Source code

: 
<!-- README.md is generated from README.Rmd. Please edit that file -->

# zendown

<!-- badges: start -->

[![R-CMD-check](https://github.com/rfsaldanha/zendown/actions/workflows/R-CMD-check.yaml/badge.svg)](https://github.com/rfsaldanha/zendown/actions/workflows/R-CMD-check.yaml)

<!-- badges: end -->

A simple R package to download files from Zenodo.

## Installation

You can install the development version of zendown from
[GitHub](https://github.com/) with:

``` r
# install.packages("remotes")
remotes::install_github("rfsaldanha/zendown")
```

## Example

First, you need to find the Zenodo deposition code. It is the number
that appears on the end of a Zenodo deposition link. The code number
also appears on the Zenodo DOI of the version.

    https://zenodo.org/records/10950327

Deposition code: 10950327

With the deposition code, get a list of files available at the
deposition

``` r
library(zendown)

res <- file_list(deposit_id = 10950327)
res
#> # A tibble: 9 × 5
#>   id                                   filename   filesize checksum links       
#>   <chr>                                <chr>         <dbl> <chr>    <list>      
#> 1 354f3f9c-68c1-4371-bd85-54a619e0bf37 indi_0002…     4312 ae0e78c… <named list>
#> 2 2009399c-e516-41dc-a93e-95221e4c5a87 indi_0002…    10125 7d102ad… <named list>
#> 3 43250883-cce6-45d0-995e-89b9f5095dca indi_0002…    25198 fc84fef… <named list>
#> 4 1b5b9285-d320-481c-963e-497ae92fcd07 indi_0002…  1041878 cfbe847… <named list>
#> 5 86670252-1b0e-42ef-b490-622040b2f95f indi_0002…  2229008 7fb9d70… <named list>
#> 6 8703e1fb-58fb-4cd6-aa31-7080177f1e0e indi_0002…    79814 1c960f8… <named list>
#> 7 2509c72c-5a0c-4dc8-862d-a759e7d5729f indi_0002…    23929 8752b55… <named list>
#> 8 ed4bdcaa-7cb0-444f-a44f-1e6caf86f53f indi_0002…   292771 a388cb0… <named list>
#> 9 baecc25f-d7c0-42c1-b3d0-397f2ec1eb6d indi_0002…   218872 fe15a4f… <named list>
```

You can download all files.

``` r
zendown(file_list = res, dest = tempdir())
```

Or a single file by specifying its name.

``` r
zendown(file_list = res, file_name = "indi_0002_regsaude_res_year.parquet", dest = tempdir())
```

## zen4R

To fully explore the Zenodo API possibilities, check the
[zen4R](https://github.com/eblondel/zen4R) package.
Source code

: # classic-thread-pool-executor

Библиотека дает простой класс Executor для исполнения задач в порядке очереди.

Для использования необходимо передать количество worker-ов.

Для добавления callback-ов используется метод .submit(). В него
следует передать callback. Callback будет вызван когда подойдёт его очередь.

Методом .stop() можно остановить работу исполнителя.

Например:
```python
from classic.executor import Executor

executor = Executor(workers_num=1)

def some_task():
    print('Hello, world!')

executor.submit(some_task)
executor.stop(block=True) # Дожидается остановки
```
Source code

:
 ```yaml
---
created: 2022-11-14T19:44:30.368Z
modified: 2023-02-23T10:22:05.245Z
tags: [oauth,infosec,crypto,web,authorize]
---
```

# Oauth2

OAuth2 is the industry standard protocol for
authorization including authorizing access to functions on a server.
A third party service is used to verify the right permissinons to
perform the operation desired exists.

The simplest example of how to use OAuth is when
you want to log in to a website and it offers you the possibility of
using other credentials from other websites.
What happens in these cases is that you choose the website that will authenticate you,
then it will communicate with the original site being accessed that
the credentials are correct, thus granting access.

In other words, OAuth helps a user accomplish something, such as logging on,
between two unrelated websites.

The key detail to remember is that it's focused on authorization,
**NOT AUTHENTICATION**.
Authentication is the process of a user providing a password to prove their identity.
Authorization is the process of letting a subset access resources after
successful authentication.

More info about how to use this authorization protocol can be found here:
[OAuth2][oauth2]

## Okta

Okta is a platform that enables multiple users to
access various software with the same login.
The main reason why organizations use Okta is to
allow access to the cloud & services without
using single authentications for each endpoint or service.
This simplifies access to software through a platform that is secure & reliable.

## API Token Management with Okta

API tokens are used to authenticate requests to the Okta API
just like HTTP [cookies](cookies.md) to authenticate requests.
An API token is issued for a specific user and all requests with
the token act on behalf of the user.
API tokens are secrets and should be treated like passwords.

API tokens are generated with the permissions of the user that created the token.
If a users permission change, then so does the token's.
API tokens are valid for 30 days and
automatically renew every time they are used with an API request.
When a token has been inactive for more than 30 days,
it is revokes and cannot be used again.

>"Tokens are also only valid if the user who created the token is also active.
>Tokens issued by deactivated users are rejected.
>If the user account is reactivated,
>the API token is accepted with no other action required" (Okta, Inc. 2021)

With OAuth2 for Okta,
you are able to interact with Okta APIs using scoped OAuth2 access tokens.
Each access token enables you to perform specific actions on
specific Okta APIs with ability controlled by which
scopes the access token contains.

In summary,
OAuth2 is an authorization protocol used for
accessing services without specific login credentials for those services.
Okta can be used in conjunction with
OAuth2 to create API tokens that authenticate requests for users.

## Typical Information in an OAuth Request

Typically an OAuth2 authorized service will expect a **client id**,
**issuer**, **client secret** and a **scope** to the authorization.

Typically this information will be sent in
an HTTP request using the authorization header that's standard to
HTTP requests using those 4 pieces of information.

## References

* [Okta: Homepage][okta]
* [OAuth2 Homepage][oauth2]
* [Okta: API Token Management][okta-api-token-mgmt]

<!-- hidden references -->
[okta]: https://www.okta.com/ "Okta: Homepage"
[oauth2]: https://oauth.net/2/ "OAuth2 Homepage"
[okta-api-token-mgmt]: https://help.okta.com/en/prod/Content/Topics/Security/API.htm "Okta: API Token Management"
● ● ●
● **The problem**: Transcribe all of the data, keeping every line identical.

● **Your response**:
Source code

: 
<!-- README.md is generated from README.Rmd. Please edit that file -->

# zendown

<!-- badges: start -->

[![R-CMD-check](https://github.com/rfsaldanha/zendown/actions/workflows/R-CMD-check.yaml/badge.svg)](https://github.com/rfsaldanha/zendown/actions/workflows/R-CMD-check.yaml)

<!-- badges: end -->

A simple R package to download files from Zenodo.

## Installation

You can install the development version of zendown from
[GitHub](https://github.com/) with:

``` r
# install.packages("remotes")
remotes::install_github("rfsaldanha/zendown")
```

## Example

First, you need to find the Zenodo deposition code. It is the number
that appears on the end of a Zenodo deposition link. The code number
also appears on the Zenodo DOI of the version.

    https://zenodo.org/records/10950327

Deposition code: 10950327

With the deposition code, get a list of files available at the
deposition

``` r
library(zendown)

res <- file_list(deposit_id = 10950327)
res
#> # A tibble: 9 × 5
#>   id                                   filename   filesize checksum links       
#>   <chr>                                <chr>         <dbl> <chr>    <list>      
#> 1 354f3f9c-68c1-4371-bd85-54a619e0bf37 indi_0002…     4312 ae0e78c… <named list>
#> 2 2009399c-e516-41dc-a93e-95221e4c5a87 indi_0002…    10125 7d102ad… <named list>
#> 3 43250883-cce6-45d0-995e-89b9f5095dca indi_0002…    25198 fc84fef… <named list>
#> 4 1b5b9285-d320-481c-963e-497ae92fcd07 indi_0002…  1041878 cfbe847… <named list>
#> 5 86670252-1b0e-42ef-b490-622040b2f95f indi_0002…  2229008 7fb9d70… <named list>
#> 6 8703e1fb-58fb-4cd6-aa31-7080177f1e0e indi_0002…    79814 1c960f8… <named list>
#> 7 2509c72c-5a0c-4dc8-862d-a759e7d5729f indi_0002…    23929 8752b55… <named list>
#> 8 ed4bdcaa-7cb0-444f-a44f-1e6caf86f53f indi_0002…   292771 a388cb0… <named list>
#> 9 baecc25f-d7c0-42c1-b3d0-397f2ec1eb6d indi_0002…   218872 fe15a4f… <named list>
```

You can download all files.

``` r
zendown(file_list = res, dest = tempdir())
```

Or a single file by specifying its name.

``` r
zendown(file_list = res, file_name = "indi_0002_regsaude_res_year.parquet", dest = tempdir())
```

## zen4R

To fully explore the Zenodo API possibilities, check the
[zen4R](https://github.com/eblondel/zen4R) package.
Source code

: # classic-thread-pool-executor

Библиотека дает простой класс Executor для исполнения задач в порядке очереди.

Для использования необходимо передать количество worker-ов.

Для добавления callback-ов используется метод .submit(). В него
следует передать callback. Callback будет вызван когда подойдёт его очередь.

Методом .stop() можно остановить работу исполнителя.

Например:
```python
from classic.executor import Executor

executor = Executor(workers_num=1)

def some_task():
    print('Hello, world!')

executor.submit(some_task)
executor.stop(block=True) # Дожидается остановки
```
Source code

:
 ```yaml
---
created: 2022-11-14T19:44:30.368Z
modified: 2023-02-23T10:22:05.245Z
tags: [oauth,infosec,crypto,web,authorize]
---
```

# Oauth2

OAuth2 is the industry standard protocol for
authorization including authorizing access to functions on a server.
A third party service is used to verify the right permissinons to
perform the operation desired exists.

The simplest example of how to use OAuth is when
you want to log in to a website and it offers you the possibility of
using other credentials from other websites.
What happens in these cases is that you choose the website that will authenticate you,
then it will communicate with the original site being accessed that
the credentials are correct, thus granting access.

In other words, OAuth helps a user accomplish something, such as logging on,
between two unrelated websites.

The key detail to remember is that it's focused on authorization,
**NOT AUTHENTICATION**.
Authentication is the process of a user providing a password to prove their identity.
Authorization is the process of letting a subset access resources after
successful authentication.

More info about how to use this authorization protocol can be found here:
[OAuth2][oauth2]

## Okta

Okta is a platform that enables multiple users to
access various software with the same login.
The main reason why organizations use Okta is to
allow access to the cloud & services without
using single authentications for each endpoint or service.
This simplifies access to software through a platform that is secure & reliable.

## API Token Management with Okta

API tokens are used to authenticate requests to the Okta API
just like HTTP [cookies](cookies.md) to authenticate requests.
An API token is issued for a specific user and all requests with
the token act on behalf of the user.
API tokens are secrets and should be treated like passwords.

API tokens are generated with the permissions of the user that created the token.
If a users permission change, then so does the token's.
API tokens are valid for 30 days and
automatically renew every time they are used with an API request.
When a token has been inactive for more than 30 days,
it is revokes and cannot be used again.

>"Tokens are also only valid if the user who created the token is also active.
>Tokens issued by deactivated users are rejected.
>If the user account is reactivated,
>the API token is accepted with no other action required" (Okta, Inc. 2021)

With OAuth2 for Okta,
you are able to interact with Okta APIs using scoped OAuth2 access tokens.
Each access token enables you to perform specific actions on
specific Okta APIs with ability controlled by which
scopes the access token contains.

In summary,
OAuth2 is an authorization protocol used for
accessing services without specific login credentials for those services.
Okta can be used in conjunction with
OAuth2 to create API tokens that authenticate requests for users.

## Typical Information in an OAuth Request

Typically an OAuth2 authorized service will expect a **client id**,
**issuer**, **client secret** and a **scope** to the authorization.

Typically this information will be sent in
an HTTP request using the authorization header that's standard to
HTTP requests using those 4 pieces of information.

## References

* [Okta: Homepage][okta]
* [OAuth2 Homepage][oauth2]
* [Okta: API Token Management][okta-api-token-mgmt]

<!-- hidden references -->
[okta]: https://www.okta.com/ "Okta: Homepage"
[oauth2]: https://oauth.net/2/ "OAuth2 Homepage"
[okta-api-token-mgmt]: https://help.okta.com/en/prod/Content/Topics/Security/API.htm "Okta: API Token Management"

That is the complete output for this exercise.